We love tidy stories: life starts, life ends, ticket punched. But what if that neat ending — death — is something we made up to make sense of the messy middle? If creation never really stops, then what we call “destruction” might just be another kind of making. That idea wakes something stubborn in me: maybe life isn’t a straight line from A to Z, but an endless improvisation in which we mislabel the music as silence when the tune changes.
The Night I Tried to Measure an Ocean
A few years back I sat on a train platform in the rain, listening to someone argue on their phone about whether the world would end. The speaker used words like “final” and “irreversible” like they were shopping for groceries. I watched a kid jump puddles, unbothered. The adult wanted closure; the kid didn’t know it was supposed to be afraid.
That image — the adult insisting on endings and the child refusing to agree — stuck. I realized most of us are grown-ups who keep asking the wrong question: we obsess about the end because it gives structure to the mess. The kid didn’t need structure. He was busy making puddles into boats.
Who Says What’s Destruction?
Think about it: when a forest burns, new life bursts out of ash. When your relationship collapses, you sometimes discover a self you didn’t know existed. Destruction is usually labeled by those who lost comfort, not by the process itself. The “end” we fear is often the doorway to a different kind of becoming.
Creation and destruction are not binary enemies — they are improvisers sharing the same stage. The caterpillar unravels itself to become a butterfly; no one slaps a ‘tragic’ label on that. Later the butterfly becomes lunch, and humans call that “sad.” Nature doesn’t judge. Humans do. We invented endings because it helps our anxious brains categorize and sleep.
If death is a concept, shaped by culture and fear, then life’s work is not “progressing toward death” but learning how to keep creating in different forms.
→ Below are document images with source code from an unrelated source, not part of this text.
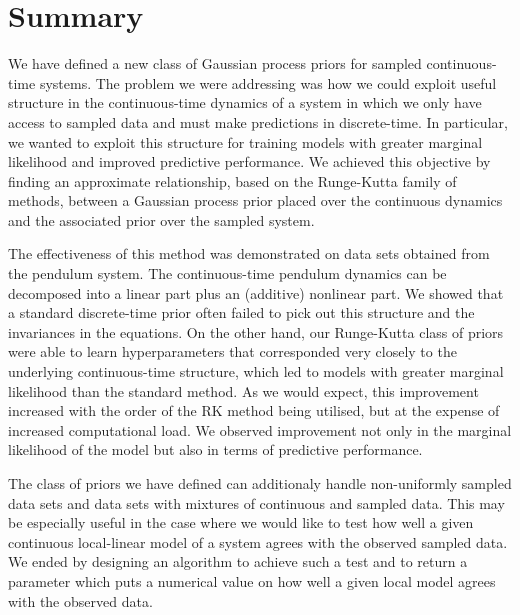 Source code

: 







\section{Summary}
We have defined a new class of Gaussian process priors for sampled continuous-time systems. The problem we were addressing was how we could exploit useful structure in the continuous-time dynamics of a system in which we only have access to sampled data and must make predictions in discrete-time. In particular, we wanted to exploit this structure for training models with greater marginal likelihood and improved predictive performance. We achieved this objective by finding an approximate relationship, based on the Runge-Kutta family of methods, between a Gaussian process prior placed over the continuous dynamics and the associated prior over the sampled system. 


The effectiveness of this method was demonstrated on data sets obtained from the pendulum system. The continuous-time pendulum dynamics can be decomposed into a linear part plus an (additive) nonlinear part. We showed that a standard discrete-time prior often failed to pick out this structure and the invariances in the equations. On the other hand, our Runge-Kutta class of priors were able to learn hyperparameters that corresponded very closely to the underlying continuous-time structure, which led to models with greater marginal likelihood than the standard method. As we would expect, this improvement increased with the order of the RK method being utilised, but at the expense of increased computational load. We observed improvement not only in the marginal likelihood of the model but also in terms of predictive performance.


The class of priors we have defined can additionaly handle non-uniformly sampled data sets and data sets with mixtures of continuous and sampled data. This may be especially useful in the case where we would like to test how well a given continuous local-linear model of a system agrees with the observed sampled data. We ended by designing an algorithm to achieve such a test and to return a parameter which puts a numerical value on how well a given local model agrees with the observed data.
The spiritual path here isn’t about escaping cycles — it’s about getting good at change.
The Many Verses Inside You (and Me)
We are multiverses of thought: a corporate mind, a lover, a frightened child, a fierce rebel. Each miniature self imagines different beginnings and different endings. Which one is right? Trick question — none and all. Reality isn’t interested in consensus; it’s busy being many. To live fully is to entertain all those verses without making any one of them your prison.
Attachment is the poor man’s religion. We think holding tight will keep things whole. But all holding does is freeze a living process into cold jewelry. We cling to roles, labels, relationships, habits — and then we wonder why life feels like an overcrowded museum. Freedom is not lack of care; it’s the ability to love what you have while accepting it will change.
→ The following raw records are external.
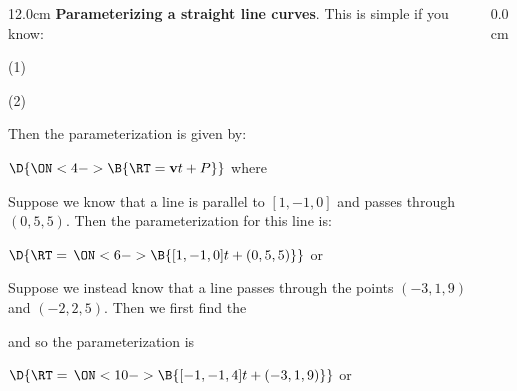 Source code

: \begin{frame}
{}
\scriptsize
\begin{columns}
\begin{column}{12.0cm}
{\bf Parameterizing a straight line curves}.  This is simple if you know: 

\vspace{0.2cm}

(1)  

\vspace{0.1cm}

(2) 

\vspace{0.4cm}

Then the parameterization is given by:

\vspace{0.2cm}

\begin{center}
	$\D{\ON<4->{\B{\RT = {\bf v} t + P}}}$ \quad where \quad 
	\ON<5->{\B{$t \in \RE$}}
\end{center}

\EX Suppose we know that a line is parallel to $[1,-1,0]$ and passes through $(0,5,5)$.  Then the parameterization for this line is:

\begin{center}
	$\D{\RT = \, 
	\ON<6->{\B{[1,-1,0] t + (0,5,5)}}}$ \quad or \quad 
	\ON<7->{\B{$\D{\RT = \, [t,-t+5,5]}$ \quad $t \in \RE$}}
\end{center}

\vspace{0.2cm}

\EX Suppose we instead know that a line passes through the points $(-3,1,9)$ and $(-2,2,5)$.  Then we first find the  

\begin{center}
\end{center}

and so the parameterization is

\begin{center}
	$\D{\RT = \, 
	\ON<10->{\B{[-1,-1,4] t + (-3,1,9)}}}$ \quad or \quad 
	\ON<11->{\B{$\D{\RT = \, [-t-3,-t+1,4t+9]}$ \quad $t \in \RE$}}
\end{center}

\end{column}
\begin{column}{0.0cm}\end{column}
\end{columns}
\end{frame}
Small Practices That Aren’t Spiritual Gimmicks
- Notice the language. When you say “I lost” or “it’s over,” pause. Could it be “it changed”? Changing the verb shifts the whole map.
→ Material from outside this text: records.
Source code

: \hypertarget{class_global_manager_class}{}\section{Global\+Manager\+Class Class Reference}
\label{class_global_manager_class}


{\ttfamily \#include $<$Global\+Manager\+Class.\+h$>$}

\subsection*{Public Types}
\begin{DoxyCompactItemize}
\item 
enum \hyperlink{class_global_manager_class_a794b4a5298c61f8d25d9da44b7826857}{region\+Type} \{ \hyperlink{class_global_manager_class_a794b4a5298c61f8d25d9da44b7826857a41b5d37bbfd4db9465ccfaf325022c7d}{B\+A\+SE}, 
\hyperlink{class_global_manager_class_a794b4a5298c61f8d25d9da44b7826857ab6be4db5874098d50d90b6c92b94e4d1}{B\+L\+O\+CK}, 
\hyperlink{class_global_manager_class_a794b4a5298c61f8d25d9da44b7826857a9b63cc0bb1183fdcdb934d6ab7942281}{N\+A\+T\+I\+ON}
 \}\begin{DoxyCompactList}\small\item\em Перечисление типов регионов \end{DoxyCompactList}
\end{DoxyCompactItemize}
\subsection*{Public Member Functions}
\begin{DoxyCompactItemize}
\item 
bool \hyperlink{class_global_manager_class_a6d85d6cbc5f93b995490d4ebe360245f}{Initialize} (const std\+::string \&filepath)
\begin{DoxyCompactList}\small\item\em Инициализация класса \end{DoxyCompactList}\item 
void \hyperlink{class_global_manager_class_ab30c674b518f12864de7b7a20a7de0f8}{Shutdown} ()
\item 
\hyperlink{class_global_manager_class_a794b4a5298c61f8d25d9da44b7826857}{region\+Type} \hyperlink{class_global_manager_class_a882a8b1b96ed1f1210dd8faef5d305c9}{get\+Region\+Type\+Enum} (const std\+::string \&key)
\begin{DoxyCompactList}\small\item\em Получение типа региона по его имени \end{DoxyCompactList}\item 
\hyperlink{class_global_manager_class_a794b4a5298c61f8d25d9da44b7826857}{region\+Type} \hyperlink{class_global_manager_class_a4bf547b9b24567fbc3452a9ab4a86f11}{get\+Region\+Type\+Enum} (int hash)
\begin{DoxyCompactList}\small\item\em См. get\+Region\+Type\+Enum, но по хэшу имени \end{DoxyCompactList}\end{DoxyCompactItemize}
- Practice friendly curiosity. When an ending arrives, ask: “What does this free me to become?” instead of “Who stole my map?”
- Micro-rituals of letting go. Burn the unhelpful note, delete the old photo, make a small funeral for a version of yourself. Symbolic acts accelerate mental re-patterning.
- Build a habit of mini-creations. Make something small — a poem, a playlist, a 5-minute stretch ritual. Creation is contagious.
- Training in discomfort. Sit with a small loss for 10 minutes a day without distraction. Notice the urge to fix, and let it pass.
Life Isn’t a Project — It’s an Ongoing Craft
If you think life’s only meaning is to reach an “end,” you’re making it a performance review. Life is craftwork: messy, iterative, sometimes beautiful, sometimes ridiculous. We don’t graduate; we keep arriving. The goal is not to avoid endings but to become fluent in transitions.
You don’t have to be a monk or a mystic to see this. You just need to stop building your identity like a museum exhibit and start treating it like a shared workshop — where failures are informative, attachments are tools you can set down, and destruction is sometimes a creative strategy wearing a scary mask.
A Tiny Prayer for the Restless
May you be brave enough to watch your own endings without flinching. May you become curious enough to find the seed in every ash. And if you get swept into the human habit of naming everything as “final,” remember: labels are opinions, not laws.
If I were an atom — hell, even better — if I were a puddle-boat child on the platform again, I’d make more noise. That’s the real practice: making noise while the world keeps rearranging itself.